Le docteur avait sursauté.

— « Rien », fait-il. « C’est ce nom de Hatkins… Continue, continue. »

— « Cette fête, ma mère, fut très brillante. D’illustres personnages, des mondains notoires et pas mal d’étrangers de marque y assistaient. Notre Marie-Thérèse, qui faisait là ses premières armes, obtint un succès fou… et depuis cet après-midi — que le diable emporte ! — j’ai reçu tant et tant de demandes en mariage, si pressantes, si flatteuses et même si… imprévues, que, nous refusant d’une part à la marier si jeune, et d’autre part ne sachant plus que répondre à l’avalanche infatigable de lettres et de visites que cette excellente raison ne suffisait point à rebuter, — nous avons pris le parti de fuir ! Ce n’était plus tenable ! Ici, nul ne viendra nous relancer. »

Mme Arquedouve prononça doucement :

— « Le duc d’Agnès, — vous savez : ce camarade de classe de Maxime, l’aviateur qui est venu à Mirastel l’année dernière, — est-ce qu’il a demandé Marie-Thérèse ? »

— « Non… »

— « C’est dommage.
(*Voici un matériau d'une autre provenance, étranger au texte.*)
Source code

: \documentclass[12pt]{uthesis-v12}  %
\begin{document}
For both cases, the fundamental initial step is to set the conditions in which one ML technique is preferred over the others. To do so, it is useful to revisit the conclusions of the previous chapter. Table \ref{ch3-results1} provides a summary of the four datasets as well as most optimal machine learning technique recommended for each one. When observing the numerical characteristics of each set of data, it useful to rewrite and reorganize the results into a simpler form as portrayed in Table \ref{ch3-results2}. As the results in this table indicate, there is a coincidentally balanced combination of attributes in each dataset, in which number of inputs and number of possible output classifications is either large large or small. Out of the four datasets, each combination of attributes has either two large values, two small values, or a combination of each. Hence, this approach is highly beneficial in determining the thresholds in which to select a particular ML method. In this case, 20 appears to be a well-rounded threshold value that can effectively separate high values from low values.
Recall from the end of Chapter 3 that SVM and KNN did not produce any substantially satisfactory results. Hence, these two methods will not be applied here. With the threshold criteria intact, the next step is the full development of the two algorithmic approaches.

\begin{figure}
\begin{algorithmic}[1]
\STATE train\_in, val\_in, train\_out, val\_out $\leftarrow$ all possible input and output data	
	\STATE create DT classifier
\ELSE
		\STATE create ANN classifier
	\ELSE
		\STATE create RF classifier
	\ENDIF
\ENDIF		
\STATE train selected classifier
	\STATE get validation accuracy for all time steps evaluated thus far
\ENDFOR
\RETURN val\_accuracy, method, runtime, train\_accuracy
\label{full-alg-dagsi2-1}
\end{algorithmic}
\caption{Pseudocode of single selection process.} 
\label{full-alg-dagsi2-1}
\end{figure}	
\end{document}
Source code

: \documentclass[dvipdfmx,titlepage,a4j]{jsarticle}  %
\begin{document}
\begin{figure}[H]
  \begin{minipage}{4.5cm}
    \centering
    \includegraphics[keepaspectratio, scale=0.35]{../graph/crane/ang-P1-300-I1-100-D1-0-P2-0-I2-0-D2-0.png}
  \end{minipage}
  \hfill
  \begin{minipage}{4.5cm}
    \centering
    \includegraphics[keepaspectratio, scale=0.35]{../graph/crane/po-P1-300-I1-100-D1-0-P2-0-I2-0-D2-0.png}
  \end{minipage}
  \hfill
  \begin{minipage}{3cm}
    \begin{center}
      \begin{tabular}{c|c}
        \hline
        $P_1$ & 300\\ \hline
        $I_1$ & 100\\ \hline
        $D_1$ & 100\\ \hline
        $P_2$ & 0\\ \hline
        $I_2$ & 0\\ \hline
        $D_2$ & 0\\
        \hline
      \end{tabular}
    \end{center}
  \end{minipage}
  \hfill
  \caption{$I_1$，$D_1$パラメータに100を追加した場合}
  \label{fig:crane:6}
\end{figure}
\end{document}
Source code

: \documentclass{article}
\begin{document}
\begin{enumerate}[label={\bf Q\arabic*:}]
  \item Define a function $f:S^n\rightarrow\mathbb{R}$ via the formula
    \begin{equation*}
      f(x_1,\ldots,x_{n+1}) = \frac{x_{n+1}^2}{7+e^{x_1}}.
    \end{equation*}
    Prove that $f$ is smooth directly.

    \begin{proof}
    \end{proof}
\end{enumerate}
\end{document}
J’aurais aimé cela. »

— « Moi aussi », affirma Mme Le Tellier.

— « Elle aussi », conclut Mme Monbardeau.

— « Mon Dieu, » repartit l’astronome, déconcerté, « mon Dieu… le duc d’Agnès n’est pas un savant… Je ne verrais pas d’inconvénient, toutefois, à ce que… Mais il ne l’a pas demandée. »

— « En vérité, vous avez reçu tant de propositions ? » admira le docteur.

Et Mme Le Tellier, languissante :

— « Il y en avait d’impayables, figurez-vous. Un attorney de Chicago. Un officier de cavalerie espagnol. Un attaché d’ambassade hongrois. Et jusqu’à ce Turc : Abd-Ul-Kaddour ! »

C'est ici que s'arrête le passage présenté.